About Render2Texture

I’m writing a game that will absolutely require the ability to render to a texture.
I hear everyone saying “it’s easy, just render to the backbuffer, then transfer the image to a texture”
The problem is, I need to leave the backbuffer data intact.

This is why. (This is the steps my code takes).

1: Render background.to backbuffer

2: Render model to texture X.
3: Render texture X to backbuffer.
4: Render other miscellaneous objects directly to backbuffer.
5: Repeat steps 2 to 4 between 1 and ~100 times.

6: Render foreground and HUD.
7: Flip Buffers.

I could render each model to a separate texture before rendering the background, then render them all on top of each other.
This, however, would be an excessive waste of texture memory.

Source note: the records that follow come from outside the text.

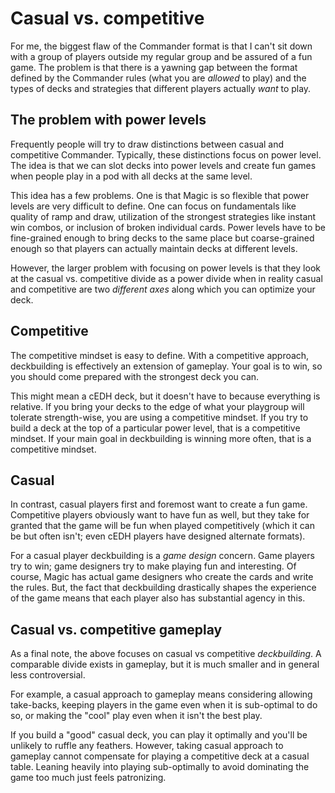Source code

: # Casual vs. competitive

For me, the biggest flaw of the Commander format is that I can't sit down with a group of players outside my regular group and be assured of a fun game. The problem is that there is a yawning gap between the format defined by the Commander rules (what you are *allowed* to play) and the types of decks and strategies that different players actually *want* to play.

## The problem with power levels

Frequently people will try to draw distinctions between casual and competitive Commander. Typically, these distinctions focus on power level. The idea is that we can slot decks into power levels and create fun games when people play in a pod with all decks at the same level. 

This idea has a few problems. One is that Magic is so flexible that power levels are very difficult to define. One can focus on fundamentals like quality of ramp and draw, utilization of the strongest strategies like instant win combos, or inclusion of broken individual cards. Power levels have to be fine-grained enough to bring decks to the same place but coarse-grained enough so that players can actually maintain decks at different levels. 

However, the larger problem with focusing on power levels is that they look at the casual vs. competitive divide as a power divide when in reality casual and competitive are two *different axes* along which you can optimize your deck. 

## Competitive

The competitive mindset is easy to define. With a competitive approach, deckbuilding is effectively an extension of gameplay. Your goal is to win, so you should come prepared with the strongest deck you can. 

This might mean a cEDH deck, but it doesn't have to because everything is relative. If you bring your decks to the edge of what your playgroup will tolerate strength-wise, you are using a competitive mindset. If you try to build a deck at the top of a particular power level, that is a competitive mindset. If your main goal in deckbuilding is winning more often, that is a competitive mindset.

## Casual

In contrast, casual players first and foremost want to create a fun game. Competitive players obviously want to have fun as well, but they take for granted that the game will be fun when played competitively (which it can be but often isn't; even cEDH players have designed alternate formats).

For a casual player deckbuilding is a *game design* concern. Game players try to win; game designers try to make playing fun and interesting. Of course, Magic has actual game designers who create the cards and write the rules. But, the fact that deckbuilding drastically shapes the experience of the game means that each player also has substantial agency in this. 

## Casual vs. competitive gameplay

As a final note, the above focuses on casual vs competitive *deckbuilding*. A comparable divide exists in gameplay, but it is much smaller and in general less controversial.

For example, a casual approach to gameplay means considering allowing take-backs, keeping players in the game even when it is sub-optimal to do so, or making the "cool" play even when it isn't the best play.

If you build a "good" casual deck, you can play it optimally and you'll be unlikely to ruffle any feathers. However, taking casual approach to gameplay cannot compensate for playing a competitive deck at a casual table. Leaning heavily into playing sub-optimally to avoid dominating the game too much just feels patronizing.
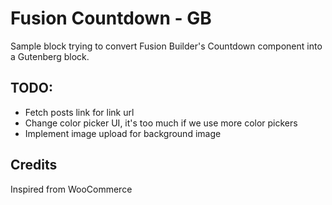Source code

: # Fusion Countdown - GB
Sample block trying to convert Fusion Builder's Countdown component
into a Gutenberg block.

## TODO:
* Fetch posts link for link url
* Change color picker UI, it's too much if we use more color pickers
* Implement image upload for background image

## Credits
Inspired from WooCommerce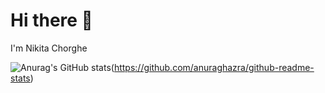 # Hi there 👋

I'm Nikita Chorghe 


![Anurag's GitHub stats](https://github-readme-stats.vercel.app/api?username=anuraghazra&show_icons=true&theme=midnight-purple)(https://github.com/anuraghazra/github-readme-stats)
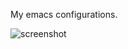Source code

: My emacs configurations.

![screenshot](https://github.com/rakanalh/dotemacs/raw/master/screenshot.png "Screenshot")
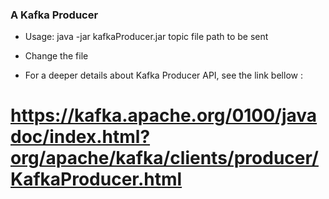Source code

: ### A Kafka Producer
* Usage: java -jar kafkaProducer.jar topic file path to be sent

* Change the file 

* For a deeper details about Kafka Producer API, see the link bellow :
# https://kafka.apache.org/0100/javadoc/index.html?org/apache/kafka/clients/producer/KafkaProducer.html
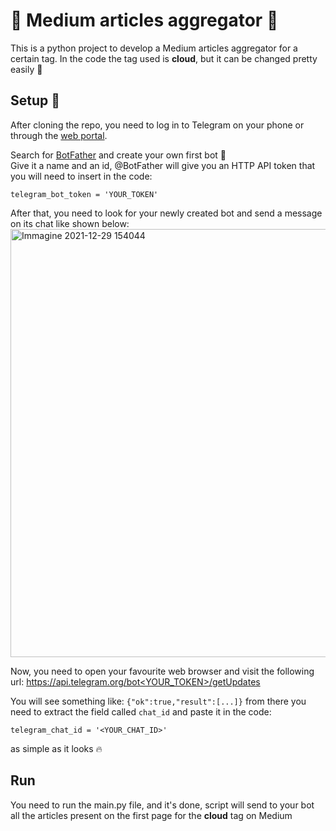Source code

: # :whale2: Medium articles aggregator :whale2:
This is a python project to develop a Medium articles aggregator for a certain tag.
In the code the tag used is **cloud**, but it can be changed pretty easily :champagne:
 
## Setup :wine_glass:
After cloning the repo, you need to log in to Telegram on your phone or through the [web portal](https://web.telegram.org/k/).

Search for [BotFather](https://botostore.com/c/botfather/) and create your own first bot :raised_hands:  
Give it a name and an id, @BotFather will give you an HTTP API token that you will need to insert in the code:

`telegram_bot_token = 'YOUR_TOKEN'`

After that, you need to look for your newly created bot and send a message on its chat like shown below:
<img width="685" alt="Immagine 2021-12-29 154044" src="https://user-images.githubusercontent.com/41054906/147673544-0ab1f1a8-bcba-4bf5-ab52-9df632a489f3.png">

Now, you need to open your favourite web browser and visit the following url: [https://api.telegram.org/bot<YOUR_TOKEN>/getUpdates](https://api.telegram.org/bot<YOUR_TOKEN>/getUpdates)

You will see something like: `{"ok":true,"result":[...]}`
from there you need to extract the field called `chat_id` and paste it in the code:

`telegram_chat_id = '<YOUR_CHAT_ID>'`

as simple as it looks :fire: 

## Run 
You need to run the main.py file, and it's done, script will send to your bot all the articles present on the first page for the **cloud** tag on Medium 

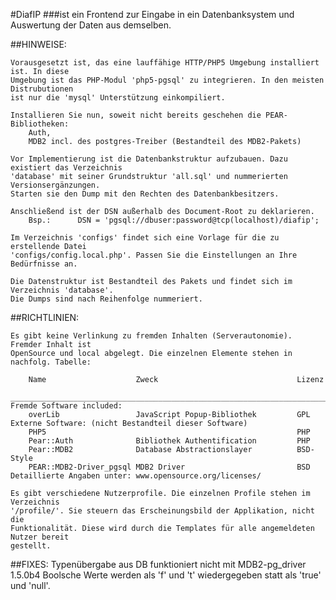 #DiafIP
###ist ein Frontend zur Eingabe in ein Datenbanksystem und Auswertung der Daten aus demselben.

##HINWEISE:

    Vorausgesetzt ist, das eine lauffähige HTTP/PHP5 Umgebung installiert ist. In diese
    Umgebung ist das PHP-Modul 'php5-pgsql' zu integrieren. In den meisten Distrubutionen
    ist nur die 'mysql' Unterstützung einkompiliert.

    Installieren Sie nun, soweit nicht bereits geschehen die PEAR-Bibliotheken:
        Auth,
        MDB2 incl. des postgres-Treiber (Bestandteil des MDB2-Pakets)

    Vor Implementierung ist die Datenbankstruktur aufzubauen. Dazu existiert das Verzeichnis
    'database' mit seiner Grundstruktur 'all.sql' und nummerierten Versionsergänzungen.
    Starten sie den Dump mit den Rechten des Datenbankbesitzers.

    Anschließend ist der DSN außerhalb des Document-Root zu deklarieren.
        Bsp.:      DSN = 'pgsql://dbuser:password@tcp(localhost)/diafip';

    Im Verzeichnis 'configs' findet sich eine Vorlage für die zu erstellende Datei
    'configs/config.local.php'. Passen Sie die Einstellungen an Ihre Bedürfnisse an.

    Die Datenstruktur ist Bestandteil des Pakets und findet sich im Verzeichnis 'database'.
    Die Dumps sind nach Reihenfolge nummeriert.


##RICHTLINIEN:

    Es gibt keine Verlinkung zu fremden Inhalten (Serverautonomie). Fremder Inhalt ist
    OpenSource und local abgelegt. Die einzelnen Elemente stehen in nachfolg. Tabelle:

        Name                    Zweck                               Lizenz
        _________________________________________________________________________________
    Fremde Software included:
        overLib                 JavaScript Popup-Bibliothek         GPL
    Externe Software: (nicht Bestandteil dieser Software)
        PHP5                                                        PHP
        Pear::Auth              Bibliothek Authentification         PHP
        Pear::MDB2              Database Abstractionslayer          BSD-Style
        PEAR::MDB2-Driver_pgsql MDB2 Driver                         BSD
    Detaillierte Angaben unter: www.opensource.org/licenses/

    Es gibt verschiedene Nutzerprofile. Die einzelnen Profile stehen im Verzeichnis
    '/profile/'. Sie steuern das Erscheinungsbild der Applikation, nicht die
    Funktionalität. Diese wird durch die Templates für alle angemeldeten Nutzer bereit
    gestellt.

##FIXES:
Typenübergabe aus DB funktioniert nicht mit MDB2-pg_driver 1.5.0b4
Boolsche Werte werden als 'f' und 't' wiedergegeben statt als 'true' und 'null'.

I can’t seem to find any notes on how to render directly to a texture in OpenGL.
(I haven’t looked particularly hard yet, sorry, but I have other bits of code I want to write …now).

If you can help, you have my thanks.
Simon Hill.

The only way to pull that one off is to use an extensions called ARB_Render_texture (or something like that). Not all implementations support it.

BTW, I hope you don’t expect these operations to be particularly fast. Doing 100 render-to-textures, even without the copy operation, is going to stall your pipeline for a non-insignificant portion of time.

Re: Korval - “I hope you don’t expect these operations to be particularly fast.”

I was actually hoping for it to be reasonably fast. (Only slightly slower than directly rendering to the backbuffer, but with the advantage of not having to do depth-sorting)

The reason being, I assumed rendering the models to the texture should take the same amount of time as rendering to the depth buffer. (Is this right?)

The only extra operations are:
1: The zeroing of the depth and alpha channels of the texture target before the render2texture. (And possibly the creation/deletion of the texture target)
2: The render/blit of the texture to the backbuffer.

Am I missing something here that is going to slow this process down? Is it slower to render to a texture surface than the backbuffer?